We examined the effect of low concentrations of gold compounds on the proliferation of human fibroblasts. Gold sodium thiomalate (GST) inhibited both basal and interleukin-1-induced tritiated thymidine incorporation into fibroblasts in a dose- and time-dependent manner. Significant inhibition was observed at the level of 5 micrograms/ml GST, and greater than 50% inhibition was attained at 10 micrograms/ml. These concentrations are attainable in the serum of treated patients. Similar inhibition was observed when less than 1 micrograms/ml auranofin, which is also within a serum-attainable range, was added.
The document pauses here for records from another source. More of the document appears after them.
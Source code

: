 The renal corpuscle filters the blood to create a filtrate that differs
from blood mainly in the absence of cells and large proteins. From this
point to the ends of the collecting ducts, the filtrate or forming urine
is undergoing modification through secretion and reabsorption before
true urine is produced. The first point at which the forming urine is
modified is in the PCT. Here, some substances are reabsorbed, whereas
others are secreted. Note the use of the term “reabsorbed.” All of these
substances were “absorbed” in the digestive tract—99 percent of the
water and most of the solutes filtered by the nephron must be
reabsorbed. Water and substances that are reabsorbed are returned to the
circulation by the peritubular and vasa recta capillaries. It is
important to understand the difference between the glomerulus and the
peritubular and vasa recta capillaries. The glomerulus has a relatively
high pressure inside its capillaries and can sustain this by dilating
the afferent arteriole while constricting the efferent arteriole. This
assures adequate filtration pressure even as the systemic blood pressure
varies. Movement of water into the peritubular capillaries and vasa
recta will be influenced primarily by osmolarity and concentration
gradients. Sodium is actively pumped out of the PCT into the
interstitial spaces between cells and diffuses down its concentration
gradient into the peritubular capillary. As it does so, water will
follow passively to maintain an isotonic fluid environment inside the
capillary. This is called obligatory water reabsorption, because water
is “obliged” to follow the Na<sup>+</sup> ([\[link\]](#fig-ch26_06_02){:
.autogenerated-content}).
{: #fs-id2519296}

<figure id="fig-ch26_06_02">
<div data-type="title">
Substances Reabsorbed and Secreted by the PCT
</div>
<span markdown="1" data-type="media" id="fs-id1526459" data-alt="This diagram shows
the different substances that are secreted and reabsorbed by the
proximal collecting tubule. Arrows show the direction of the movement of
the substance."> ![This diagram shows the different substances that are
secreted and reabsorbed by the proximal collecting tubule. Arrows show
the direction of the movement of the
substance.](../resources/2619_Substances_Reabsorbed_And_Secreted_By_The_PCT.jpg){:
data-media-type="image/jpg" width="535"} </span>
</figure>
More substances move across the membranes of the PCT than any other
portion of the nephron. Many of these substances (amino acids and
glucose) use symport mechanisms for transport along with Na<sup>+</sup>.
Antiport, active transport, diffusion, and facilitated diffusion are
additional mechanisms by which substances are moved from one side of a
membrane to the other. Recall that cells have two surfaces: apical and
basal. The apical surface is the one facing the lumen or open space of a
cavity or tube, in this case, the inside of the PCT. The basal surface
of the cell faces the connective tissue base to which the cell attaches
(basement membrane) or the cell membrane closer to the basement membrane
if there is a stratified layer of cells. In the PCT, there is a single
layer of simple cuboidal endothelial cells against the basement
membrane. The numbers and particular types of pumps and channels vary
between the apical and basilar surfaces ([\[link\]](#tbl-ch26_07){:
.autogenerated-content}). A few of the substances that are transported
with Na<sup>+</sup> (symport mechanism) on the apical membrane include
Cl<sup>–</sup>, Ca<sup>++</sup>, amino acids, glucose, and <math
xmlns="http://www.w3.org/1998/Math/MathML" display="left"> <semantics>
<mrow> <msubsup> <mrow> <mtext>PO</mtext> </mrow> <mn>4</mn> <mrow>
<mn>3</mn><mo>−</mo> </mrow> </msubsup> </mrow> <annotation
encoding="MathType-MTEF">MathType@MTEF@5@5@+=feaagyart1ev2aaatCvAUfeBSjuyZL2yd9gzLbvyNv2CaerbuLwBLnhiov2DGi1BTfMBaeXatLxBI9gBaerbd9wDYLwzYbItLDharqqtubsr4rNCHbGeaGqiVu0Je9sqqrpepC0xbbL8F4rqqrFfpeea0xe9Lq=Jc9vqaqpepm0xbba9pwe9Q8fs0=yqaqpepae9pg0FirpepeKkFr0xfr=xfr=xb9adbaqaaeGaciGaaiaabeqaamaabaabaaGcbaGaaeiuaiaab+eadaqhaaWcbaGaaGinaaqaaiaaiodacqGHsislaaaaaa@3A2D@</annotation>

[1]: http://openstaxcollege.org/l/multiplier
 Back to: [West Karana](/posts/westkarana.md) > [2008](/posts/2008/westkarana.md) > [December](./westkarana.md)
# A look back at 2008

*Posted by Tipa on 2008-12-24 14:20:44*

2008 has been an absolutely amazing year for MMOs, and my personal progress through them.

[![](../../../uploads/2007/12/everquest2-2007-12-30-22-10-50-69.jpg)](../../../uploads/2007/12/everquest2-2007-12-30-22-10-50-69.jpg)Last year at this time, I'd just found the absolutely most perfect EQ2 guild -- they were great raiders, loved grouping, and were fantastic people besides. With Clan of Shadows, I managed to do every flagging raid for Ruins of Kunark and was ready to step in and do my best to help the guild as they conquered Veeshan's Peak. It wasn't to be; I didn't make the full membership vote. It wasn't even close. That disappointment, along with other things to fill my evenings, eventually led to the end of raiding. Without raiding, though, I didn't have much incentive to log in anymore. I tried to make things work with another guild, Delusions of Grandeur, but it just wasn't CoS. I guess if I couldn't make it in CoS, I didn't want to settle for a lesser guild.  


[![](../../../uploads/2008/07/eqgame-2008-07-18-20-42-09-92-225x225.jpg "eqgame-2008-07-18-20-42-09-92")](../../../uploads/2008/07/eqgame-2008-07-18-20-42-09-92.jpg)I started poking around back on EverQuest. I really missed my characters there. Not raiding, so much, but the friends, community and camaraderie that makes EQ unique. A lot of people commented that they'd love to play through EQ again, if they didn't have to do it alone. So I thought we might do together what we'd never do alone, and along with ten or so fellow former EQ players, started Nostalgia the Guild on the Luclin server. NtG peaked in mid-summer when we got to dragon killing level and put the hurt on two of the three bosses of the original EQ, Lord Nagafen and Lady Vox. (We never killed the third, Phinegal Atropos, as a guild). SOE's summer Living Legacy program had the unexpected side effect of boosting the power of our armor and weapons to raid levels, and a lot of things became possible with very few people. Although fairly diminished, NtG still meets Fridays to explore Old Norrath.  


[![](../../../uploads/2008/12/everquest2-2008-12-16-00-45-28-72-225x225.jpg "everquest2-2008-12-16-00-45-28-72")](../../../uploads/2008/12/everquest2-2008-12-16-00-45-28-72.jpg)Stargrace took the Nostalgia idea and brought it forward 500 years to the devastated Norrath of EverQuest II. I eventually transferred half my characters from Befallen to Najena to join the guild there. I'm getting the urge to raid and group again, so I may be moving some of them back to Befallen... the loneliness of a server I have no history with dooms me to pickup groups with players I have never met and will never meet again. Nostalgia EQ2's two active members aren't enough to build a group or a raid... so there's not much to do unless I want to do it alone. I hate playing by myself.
Low concentrations of GST (0-10 micrograms/ml) did not affect interleukin-1 secretion from lipopolysaccharide-stimulated human mononuclear phagocytes (M phi) when assessed by both human fibroblast and C3H/HeJ mouse thymocyte proliferation assays. When M phi precultured for 48 hours with GST (0-10 micrograms/ml) were added to the fibroblast culture in the presence or absence of lipopolysaccharide, there was no significant inhibition of M phi-induced DNA synthesis of fibroblasts. In contrast, when fibroblasts were precultured with GST (0-10 micrograms/ml) for 48 hours and freshly separated M phi were added, significant inhibition was observed in M phi-induced fibroblast proliferation at 5 micrograms/ml. These results suggest that low concentrations of GST directly cause a reduction of fibroblast proliferation, but do not affect the capability of M phi for induction of fibroblast proliferation. Therefore, gold compounds may play a role in the inhibition of the growth of rheumatoid pannus by direct inhibition of fibroblast proliferation.